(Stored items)
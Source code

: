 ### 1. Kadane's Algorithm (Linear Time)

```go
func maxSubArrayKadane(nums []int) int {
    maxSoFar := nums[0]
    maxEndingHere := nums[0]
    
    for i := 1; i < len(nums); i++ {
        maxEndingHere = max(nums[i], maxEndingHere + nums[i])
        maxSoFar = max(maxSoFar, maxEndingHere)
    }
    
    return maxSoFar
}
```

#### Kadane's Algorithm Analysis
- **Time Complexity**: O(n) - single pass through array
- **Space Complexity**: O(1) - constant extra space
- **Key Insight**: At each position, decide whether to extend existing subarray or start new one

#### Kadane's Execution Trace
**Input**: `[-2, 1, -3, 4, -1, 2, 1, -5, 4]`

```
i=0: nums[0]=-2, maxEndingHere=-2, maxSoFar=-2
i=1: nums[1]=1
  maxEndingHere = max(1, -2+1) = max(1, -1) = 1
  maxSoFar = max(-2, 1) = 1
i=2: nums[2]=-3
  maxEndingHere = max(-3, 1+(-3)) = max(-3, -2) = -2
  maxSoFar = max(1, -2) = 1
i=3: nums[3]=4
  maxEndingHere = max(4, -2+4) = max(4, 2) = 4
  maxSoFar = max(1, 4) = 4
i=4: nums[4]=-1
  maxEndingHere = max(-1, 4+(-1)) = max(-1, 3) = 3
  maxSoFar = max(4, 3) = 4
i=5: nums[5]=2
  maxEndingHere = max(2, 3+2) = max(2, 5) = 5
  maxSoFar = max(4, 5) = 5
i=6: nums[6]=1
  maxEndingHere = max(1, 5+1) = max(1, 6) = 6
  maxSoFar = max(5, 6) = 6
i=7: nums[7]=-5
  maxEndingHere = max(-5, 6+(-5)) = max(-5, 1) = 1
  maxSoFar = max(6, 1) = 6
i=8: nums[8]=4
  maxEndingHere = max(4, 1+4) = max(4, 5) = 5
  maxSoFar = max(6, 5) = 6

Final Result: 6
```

# [Problem description]
Write the data out again in full and exactly.

# [Final answer]
Source code

: ### 1. Kadane's Algorithm (Linear Time)

```go
func maxSubArrayKadane(nums []int) int {
    maxSoFar := nums[0]
    maxEndingHere := nums[0]
    
    for i := 1; i < len(nums); i++ {
        maxEndingHere = max(nums[i], maxEndingHere + nums[i])
        maxSoFar = max(maxSoFar, maxEndingHere)
    }
    
    return maxSoFar
}
```

#### Kadane's Algorithm Analysis
- **Time Complexity**: O(n) - single pass through array
- **Space Complexity**: O(1) - constant extra space
- **Key Insight**: At each position, decide whether to extend existing subarray or start new one

#### Kadane's Execution Trace
**Input**: `[-2, 1, -3, 4, -1, 2, 1, -5, 4]`

```
i=0: nums[0]=-2, maxEndingHere=-2, maxSoFar=-2
i=1: nums[1]=1
  maxEndingHere = max(1, -2+1) = max(1, -1) = 1
  maxSoFar = max(-2, 1) = 1
i=2: nums[2]=-3
  maxEndingHere = max(-3, 1+(-3)) = max(-3, -2) = -2
  maxSoFar = max(1, -2) = 1
i=3: nums[3]=4
  maxEndingHere = max(4, -2+4) = max(4, 2) = 4
  maxSoFar = max(1, 4) = 4
i=4: nums[4]=-1
  maxEndingHere = max(-1, 4+(-1)) = max(-1, 3) = 3
  maxSoFar = max(4, 3) = 4
i=5: nums[5]=2
  maxEndingHere = max(2, 3+2) = max(2, 5) = 5
  maxSoFar = max(4, 5) = 5
i=6: nums[6]=1
  maxEndingHere = max(1, 5+1) = max(1, 6) = 6
  maxSoFar = max(5, 6) = 6
i=7: nums[7]=-5
  maxEndingHere = max(-5, 6+(-5)) = max(-5, 1) = 1
  maxSoFar = max(6, 1) = 6
i=8: nums[8]=4
  maxEndingHere = max(4, 1+4) = max(4, 5) = 5
  maxSoFar = max(6, 5) = 6

Final Result: 6
```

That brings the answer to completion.